Segment Start: SOURCE INFORMATION

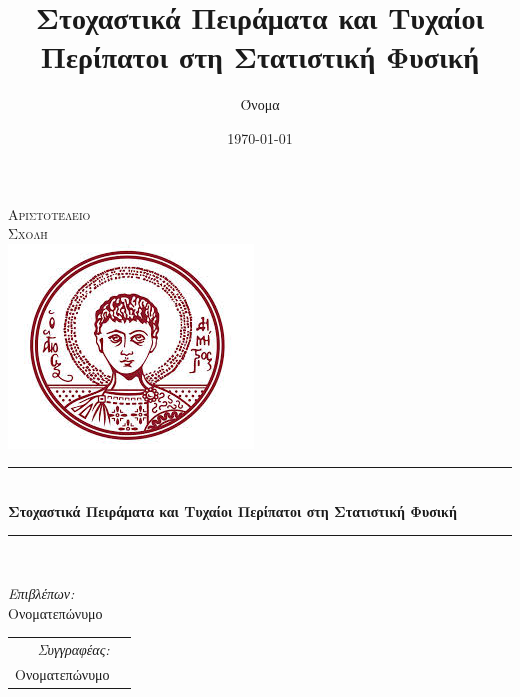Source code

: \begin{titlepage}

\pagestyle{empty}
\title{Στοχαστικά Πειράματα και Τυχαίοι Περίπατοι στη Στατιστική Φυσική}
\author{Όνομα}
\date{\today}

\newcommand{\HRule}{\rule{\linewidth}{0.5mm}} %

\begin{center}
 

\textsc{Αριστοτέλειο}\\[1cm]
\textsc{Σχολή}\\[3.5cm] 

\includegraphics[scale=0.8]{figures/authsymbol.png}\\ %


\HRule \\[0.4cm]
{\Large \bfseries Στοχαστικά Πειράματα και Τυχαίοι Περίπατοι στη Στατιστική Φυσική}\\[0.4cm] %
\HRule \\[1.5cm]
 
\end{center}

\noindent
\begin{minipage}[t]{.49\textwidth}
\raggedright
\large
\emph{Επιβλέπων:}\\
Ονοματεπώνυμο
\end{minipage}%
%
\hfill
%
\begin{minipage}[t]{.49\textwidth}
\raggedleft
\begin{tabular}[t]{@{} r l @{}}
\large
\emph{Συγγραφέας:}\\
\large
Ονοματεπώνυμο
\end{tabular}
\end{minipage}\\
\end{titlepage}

Segment End: SOURCE INFORMATION
Segment Start: SOURCE INFORMATION

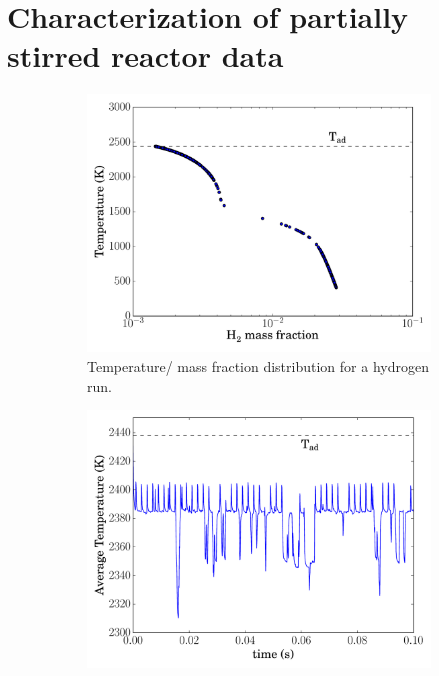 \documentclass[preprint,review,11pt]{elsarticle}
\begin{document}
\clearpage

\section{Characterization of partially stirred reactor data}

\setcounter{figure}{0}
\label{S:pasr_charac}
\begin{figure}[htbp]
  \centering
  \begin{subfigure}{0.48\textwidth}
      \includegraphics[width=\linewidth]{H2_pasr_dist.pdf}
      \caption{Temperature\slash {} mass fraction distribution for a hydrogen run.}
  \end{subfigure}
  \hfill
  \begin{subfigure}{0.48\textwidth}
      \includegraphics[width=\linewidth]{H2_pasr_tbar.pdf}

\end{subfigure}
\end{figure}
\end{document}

Segment End: SOURCE INFORMATION

If a line of the records above holds the word "Περίπατοι", show it.

SOLVED EXERCISE:
\title{Στοχαστικά Πειράματα και Τυχαίοι Περίπατοι στη Στατιστική Φυσική}
{\Large \bfseries Στοχαστικά Πειράματα και Τυχαίοι Περίπατοι στη Στατιστική Φυσική}\\[0.4cm] %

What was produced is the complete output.